-------- SOURCE MATERIAL

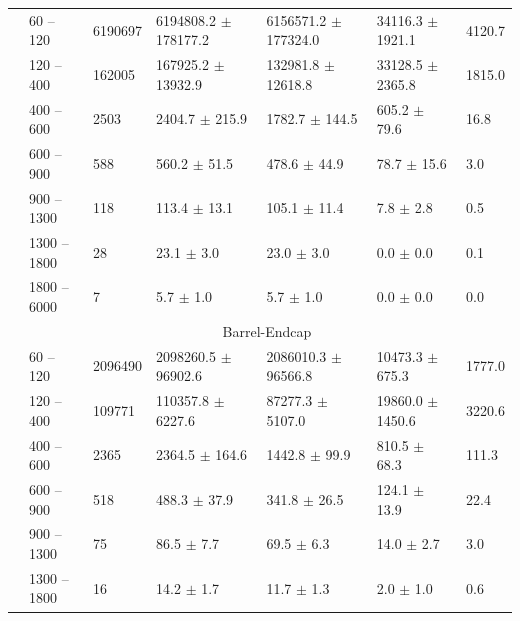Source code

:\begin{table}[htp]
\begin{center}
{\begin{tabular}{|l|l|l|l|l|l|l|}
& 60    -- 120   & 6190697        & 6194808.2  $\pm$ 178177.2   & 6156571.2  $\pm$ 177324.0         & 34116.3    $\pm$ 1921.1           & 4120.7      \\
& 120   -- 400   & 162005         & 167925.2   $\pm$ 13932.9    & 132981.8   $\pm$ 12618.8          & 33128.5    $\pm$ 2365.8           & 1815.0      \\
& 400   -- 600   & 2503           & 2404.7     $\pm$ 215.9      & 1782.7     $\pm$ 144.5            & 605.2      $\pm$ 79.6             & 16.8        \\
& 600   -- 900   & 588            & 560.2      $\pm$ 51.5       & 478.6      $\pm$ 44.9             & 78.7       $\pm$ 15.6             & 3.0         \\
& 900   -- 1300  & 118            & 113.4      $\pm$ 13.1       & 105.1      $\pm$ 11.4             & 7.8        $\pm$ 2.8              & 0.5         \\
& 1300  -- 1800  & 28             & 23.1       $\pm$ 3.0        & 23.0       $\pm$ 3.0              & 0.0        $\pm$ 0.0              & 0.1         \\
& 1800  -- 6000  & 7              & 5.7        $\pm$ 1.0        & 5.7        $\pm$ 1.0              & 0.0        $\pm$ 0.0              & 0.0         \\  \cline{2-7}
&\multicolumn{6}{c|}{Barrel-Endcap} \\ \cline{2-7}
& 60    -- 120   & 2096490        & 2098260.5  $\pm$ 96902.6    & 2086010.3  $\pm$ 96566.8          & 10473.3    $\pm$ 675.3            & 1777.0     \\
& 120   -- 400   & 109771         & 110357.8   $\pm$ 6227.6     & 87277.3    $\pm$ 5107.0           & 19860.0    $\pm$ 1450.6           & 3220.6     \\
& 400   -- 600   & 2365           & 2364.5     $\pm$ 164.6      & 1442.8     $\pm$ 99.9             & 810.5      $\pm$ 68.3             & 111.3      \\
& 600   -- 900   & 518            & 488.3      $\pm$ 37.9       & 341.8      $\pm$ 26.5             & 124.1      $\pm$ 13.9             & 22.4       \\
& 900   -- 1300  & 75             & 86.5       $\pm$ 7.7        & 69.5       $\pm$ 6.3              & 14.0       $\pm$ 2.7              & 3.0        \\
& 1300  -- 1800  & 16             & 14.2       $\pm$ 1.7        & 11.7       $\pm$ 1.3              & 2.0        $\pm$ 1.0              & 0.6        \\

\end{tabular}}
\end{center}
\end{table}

----------------
-------- SOURCE MATERIAL

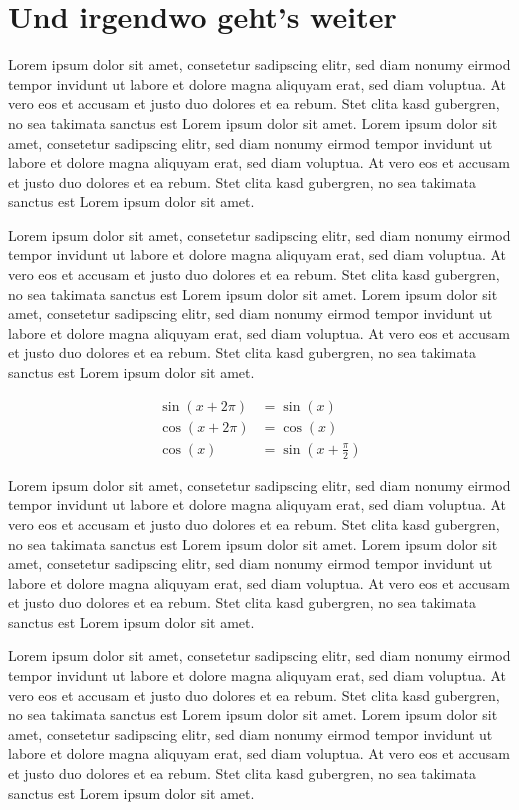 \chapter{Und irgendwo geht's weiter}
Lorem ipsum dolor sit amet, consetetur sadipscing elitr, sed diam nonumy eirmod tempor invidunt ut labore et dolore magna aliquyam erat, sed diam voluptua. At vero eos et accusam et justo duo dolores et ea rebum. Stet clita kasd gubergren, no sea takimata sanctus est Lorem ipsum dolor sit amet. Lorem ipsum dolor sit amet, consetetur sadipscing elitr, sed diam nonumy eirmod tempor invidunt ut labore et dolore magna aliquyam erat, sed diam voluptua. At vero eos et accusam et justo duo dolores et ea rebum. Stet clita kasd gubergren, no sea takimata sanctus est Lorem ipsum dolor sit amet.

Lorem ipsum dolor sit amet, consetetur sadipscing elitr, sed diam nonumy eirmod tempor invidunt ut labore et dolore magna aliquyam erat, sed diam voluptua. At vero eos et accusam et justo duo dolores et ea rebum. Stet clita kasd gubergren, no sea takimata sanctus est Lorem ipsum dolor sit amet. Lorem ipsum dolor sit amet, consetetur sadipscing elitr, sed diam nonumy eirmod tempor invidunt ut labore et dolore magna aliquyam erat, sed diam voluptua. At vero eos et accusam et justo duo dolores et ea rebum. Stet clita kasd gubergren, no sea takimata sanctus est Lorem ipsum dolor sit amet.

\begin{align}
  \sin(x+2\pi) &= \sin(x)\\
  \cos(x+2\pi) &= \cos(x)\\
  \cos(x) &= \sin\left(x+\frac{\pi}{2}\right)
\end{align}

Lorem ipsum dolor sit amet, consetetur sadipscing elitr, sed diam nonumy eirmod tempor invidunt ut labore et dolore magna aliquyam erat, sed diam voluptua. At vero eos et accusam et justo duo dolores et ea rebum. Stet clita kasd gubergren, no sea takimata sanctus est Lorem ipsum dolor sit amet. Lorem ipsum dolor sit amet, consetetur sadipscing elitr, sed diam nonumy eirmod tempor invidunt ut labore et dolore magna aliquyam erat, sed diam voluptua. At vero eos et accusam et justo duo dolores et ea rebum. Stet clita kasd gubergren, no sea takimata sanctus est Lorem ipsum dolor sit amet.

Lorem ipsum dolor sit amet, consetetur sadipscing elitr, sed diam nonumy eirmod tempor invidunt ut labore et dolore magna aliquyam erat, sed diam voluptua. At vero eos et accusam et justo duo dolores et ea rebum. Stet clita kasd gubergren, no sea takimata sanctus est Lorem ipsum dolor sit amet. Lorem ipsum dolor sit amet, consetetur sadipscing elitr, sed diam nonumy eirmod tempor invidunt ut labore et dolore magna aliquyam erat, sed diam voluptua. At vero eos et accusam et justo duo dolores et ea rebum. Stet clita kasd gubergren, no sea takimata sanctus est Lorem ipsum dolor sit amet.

----------------

> _WORK TASK_
Using the records above, copy all lines that include the word "cline".

> _REPLY_
& 1800  -- 6000  & 7              & 5.7        $\pm$ 1.0        & 5.7        $\pm$ 1.0              & 0.0        $\pm$ 0.0              & 0.0         \\  \cline{2-7}
&\multicolumn{6}{c|}{Barrel-Endcap} \\ \cline{2-7}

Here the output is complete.